Plain-text document sources ▸

* * * * * * * * *

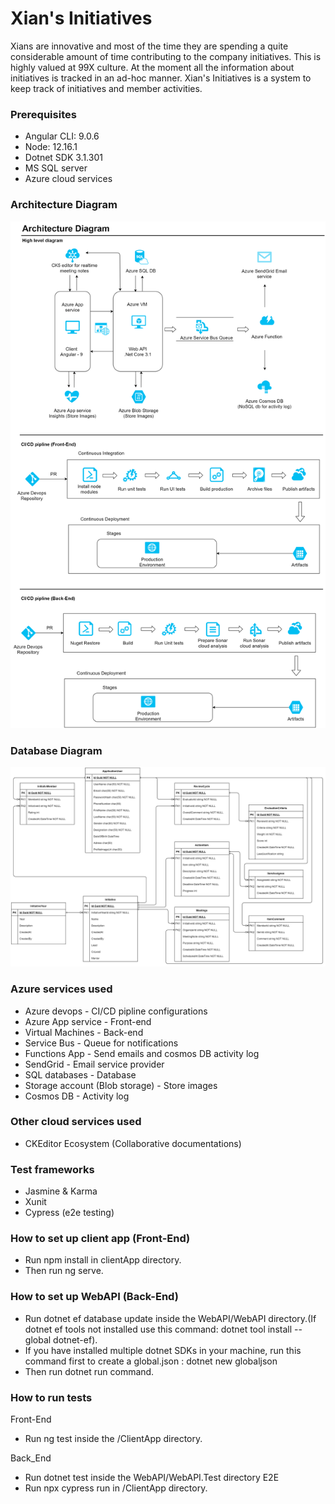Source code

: 
# Xian's Initiatives
Xians are innovative and most of the time they are spending a quite considerable amount of time contributing to the company initiatives. This is highly valued at 99X culture. At the moment all the information about initiatives is tracked in an ad-hoc manner. Xian's Initiatives is a system to keep track of initiatives and member activities.

### Prerequisites ###

* Angular CLI: 9.0.6
* Node: 12.16.1
* Dotnet SDK 3.1.301
* MS SQL server
* Azure cloud services

### Architecture Diagram
![Alt text](/XiansInitiatives.Assets/Architecture_diagram.png?raw=true "Architecture diagram")

### Database Diagram
![Alt text](/XiansInitiatives.Assets/Database_diagram.png?raw=true "Database diagram")

### Azure services used ###

 - Azure devops - CI/CD  pipline configurations
 - Azure App service - Front-end
 - Virtual Machines - Back-end
 - Service Bus - Queue for notifications
 - Functions App - Send emails and cosmos DB activity log
 - SendGrid - Email service provider
 - SQL databases - Database
 - Storage account (Blob storage) - Store images
 - Cosmos DB - Activity log
 
### Other cloud services used ### 
 - CKEditor Ecosystem (Collaborative documentations)

### Test frameworks ###

* Jasmine & Karma
* Xunit
* Cypress (e2e testing)

### How to set up client app (Front-End) ###

* Run npm install in clientApp directory.
* Then run ng serve.

### How to set up WebAPI (Back-End) ###

* Run dotnet ef database update inside the WebAPI/WebAPI directory.(If dotnet ef tools not installed use this command: dotnet tool install --global dotnet-ef).
* If you have installed multiple dotnet SDKs in your machine, run this command first to create a global.json : dotnet new globaljson
* Then run dotnet run command.

### How to run tests ###

Front-End

* Run ng test inside the /ClientApp directory.

Back_End

 * Run dotnet test inside the  WebAPI/WebAPI.Test directory
E2E
 * Run npx cypress run in /ClientApp directory.

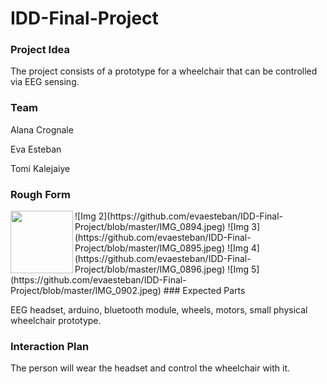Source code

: # IDD-Final-Project

### Project Idea

The project consists of a prototype for a wheelchair that can be controlled via EEG sensing.

### Team

Alana Crognale

Eva Esteban

Tomi Kalejaiye

### Rough Form

<img align="left" width="100" height="100" src="https://github.com/evaesteban/IDD-Final-Project/blob/master/IMG_0893.jpeg">
![Img 2](https://github.com/evaesteban/IDD-Final-Project/blob/master/IMG_0894.jpeg)
![Img 3](https://github.com/evaesteban/IDD-Final-Project/blob/master/IMG_0895.jpeg)
![Img 4](https://github.com/evaesteban/IDD-Final-Project/blob/master/IMG_0896.jpeg)
![Img 5](https://github.com/evaesteban/IDD-Final-Project/blob/master/IMG_0902.jpeg)
### Expected Parts

EEG headset, arduino, bluetooth module, wheels, motors, small physical wheelchair prototype.

### Interaction Plan

The person will wear the headset and control the wheelchair with it.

* * * * * * * * *

Task requirements ▸
In the records above, each line with the string "Assets" should be copied.

Task solution ▸
![Alt text](/XiansInitiatives.Assets/Architecture_diagram.png?raw=true "Architecture diagram")
![Alt text](/XiansInitiatives.Assets/Database_diagram.png?raw=true "Database diagram")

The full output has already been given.